**WHAT THE TASK REQUIRES**. Your answer should be every line of the records that contains the word "assign", copied as it stands.

SUPPLIED ENTRIES Start Marker

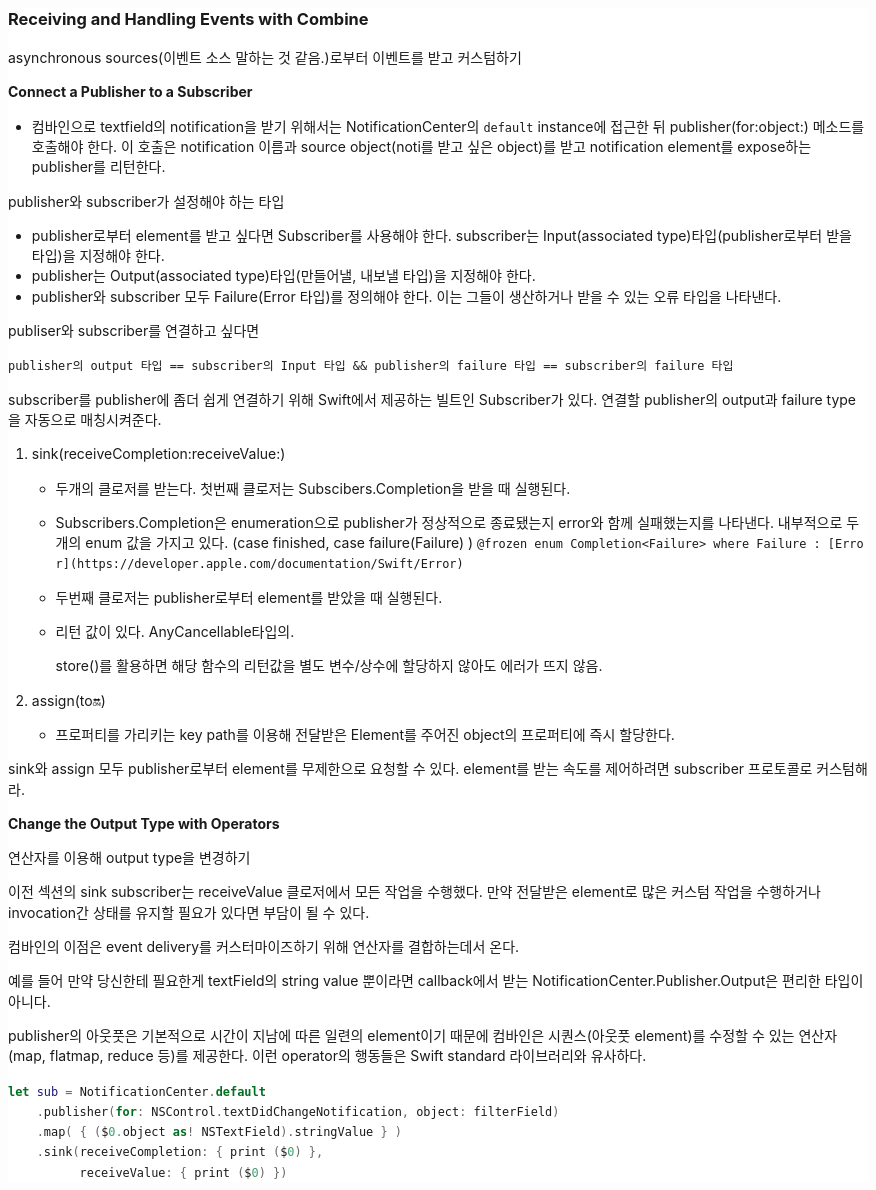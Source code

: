

### **Receiving and Handling Events with Combine**

asynchronous sources(이벤트 소스 말하는 것 같음.)로부터 이벤트를 받고 커스텀하기

**Connect a Publisher to a Subscriber**

- 컴바인으로 textfield의 notification을 받기 위해서는 NotificationCenter의 `default` instance에 접근한 뒤 publisher(for:object:) 메소드를 호출해야 한다. 이 호출은 notification 이름과 source object(noti를 받고 싶은 object)를 받고 notification element를 expose하는 publisher를 리턴한다.

publisher와 subscriber가 설정해야 하는 타입

- publisher로부터 element를 받고 싶다면 Subscriber를 사용해야 한다. subscriber는 Input(associated type)타입(publisher로부터 받을 타입)을 지정해야 한다.
- publisher는 Output(associated type)타입(만들어낼, 내보낼 타입)을 지정해야 한다.
- publisher와 subscriber 모두 Failure(Error 타입)를 정의해야 한다. 이는 그들이 생산하거나 받을 수 있는 오류 타입을 나타낸다.

publiser와 subscriber를 연결하고 싶다면 

`publisher의 output 타입 == subscriber의 Input 타입 && publisher의 failure 타입 == subscriber의 failure 타입`

subscriber를 publisher에 좀더 쉽게 연결하기 위해 Swift에서 제공하는 빌트인 Subscriber가 있다. 연결할 publisher의 output과 failure type을 자동으로 매칭시켜준다.

1. sink(receiveCompletion:receiveValue:)
    - 두개의 클로저를 받는다. 첫번째 클로저는 Subscibers.Completion을 받을 때 실행된다.
    - Subscribers.Completion은 enumeration으로 publisher가 정상적으로 종료됐는지 error와 함께 실패했는지를 나타낸다. 내부적으로 두개의 enum 값을 가지고 있다. (case finished, case failure(Failure) )
    `@frozen enum Completion<Failure> where Failure : [Error](https://developer.apple.com/documentation/Swift/Error)`
    - 두번째 클로저는 publisher로부터 element를 받았을 때 실행된다.
    - 리턴 값이 있다. AnyCancellable타입의.
        
        store()를 활용하면 해당 함수의 리턴값을 별도 변수/상수에 할당하지 않아도 에러가 뜨지 않음.
        
2. assign(to:on:)
    - 프로퍼티를 가리키는 key path를 이용해 전달받은 Element를 주어진 object의 프로퍼티에 즉시 할당한다.

sink와 assign 모두 publisher로부터 element를 무제한으로 요청할 수 있다. element를 받는 속도를 제어하려면 subscriber 프로토콜로 커스텀해라.

****Change the Output Type with Operators****

연산자를 이용해 output type을 변경하기

이전 섹션의 sink subscriber는 receiveValue 클로저에서 모든 작업을 수행했다. 만약 전달받은 element로 많은 커스텀 작업을 수행하거나 invocation간 상태를 유지할 필요가 있다면 부담이 될 수 있다.

컴바인의 이점은 event delivery를 커스터마이즈하기 위해 연산자를 결합하는데서 온다.

예를 들어 만약 당신한테 필요한게 textField의 string value 뿐이라면 callback에서 받는 NotificationCenter.Publisher.Output은 편리한 타입이 아니다.

publisher의 아웃풋은 기본적으로 시간이 지남에 따른 일련의 element이기 때문에 컴바인은 시퀀스(아웃풋 element)를 수정할 수 있는 연산자(map, flatmap, reduce 등)를 제공한다. 이런 operator의 행동들은 Swift standard 라이브러리와 유사하다.

```swift
let sub = NotificationCenter.default
    .publisher(for: NSControl.textDidChangeNotification, object: filterField)
    .map( { ($0.object as! NSTextField).stringValue } )
    .sink(receiveCompletion: { print ($0) },
          receiveValue: { print ($0) })
```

SUPPLIED ENTRIES End Marker

**EXERCISE RESULT**.
2. assign(to:on:)
sink와 assign 모두 publisher로부터 element를 무제한으로 요청할 수 있다. element를 받는 속도를 제어하려면 subscriber 프로토콜로 커스텀해라.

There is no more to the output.